**What you need to do**
Write out every line below that contains "width".

-- Available records follows --

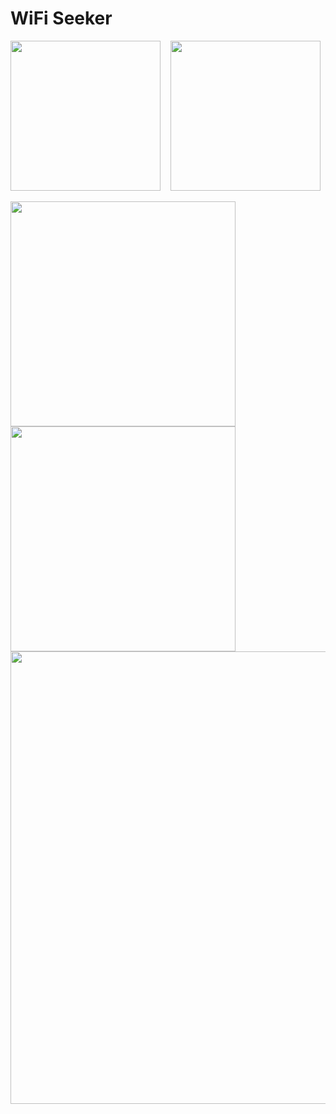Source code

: # WiFi Seeker

[<img width=240 src=https://github.com/user-attachments/assets/fab927c8-bbc8-41b6-8a2d-099a8b95eaf1 />](https://play.google.com/store/apps/details?id=ru.raslav.wirelessscan)
&nbsp; &nbsp;[<img width=240 src=https://github.com/user-attachments/assets/de57a5c4-e15e-4596-86d6-6004a5a6cf4d />](https://github.com/atomofiron/android-wifi-seeker/releases/latest)

<img width=360 src='https://play-lh.googleusercontent.com/KXSwoi3iw2SXdIkK2QacCP5PbdpkjNBK-M73xXdi5cpMb5bwJCVbZ5E8n5YSZM7fsus=w2560-h1440-rw' /> <img width=360 src='https://play-lh.googleusercontent.com/gyMPT2Vl5ALHToVVQLxBNAkKimuQnUP132LzSeaqO5S3XiVvq2iQnBjmRFoBLcvzrvI=w2560-h1440-rw' />
<img width=724 src='https://play-lh.googleusercontent.com/6hrSc1gvHnNGT06F1JsNnLW0xkV7PxUzzd8b_tFqzzSOGxW3btUvGZ2BCtQGsEZVkIZR=w2560-h1440-rw' />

-- Available records concluded --

**Response to this task**
[<img width=240 src=https://github.com/user-attachments/assets/fab927c8-bbc8-41b6-8a2d-099a8b95eaf1 />](https://play.google.com/store/apps/details?id=ru.raslav.wirelessscan)
&nbsp; &nbsp;[<img width=240 src=https://github.com/user-attachments/assets/de57a5c4-e15e-4596-86d6-6004a5a6cf4d />](https://github.com/atomofiron/android-wifi-seeker/releases/latest)
<img width=360 src='https://play-lh.googleusercontent.com/KXSwoi3iw2SXdIkK2QacCP5PbdpkjNBK-M73xXdi5cpMb5bwJCVbZ5E8n5YSZM7fsus=w2560-h1440-rw' /> <img width=360 src='https://play-lh.googleusercontent.com/gyMPT2Vl5ALHToVVQLxBNAkKimuQnUP132LzSeaqO5S3XiVvq2iQnBjmRFoBLcvzrvI=w2560-h1440-rw' />
<img width=724 src='https://play-lh.googleusercontent.com/6hrSc1gvHnNGT06F1JsNnLW0xkV7PxUzzd8b_tFqzzSOGxW3btUvGZ2BCtQGsEZVkIZR=w2560-h1440-rw' />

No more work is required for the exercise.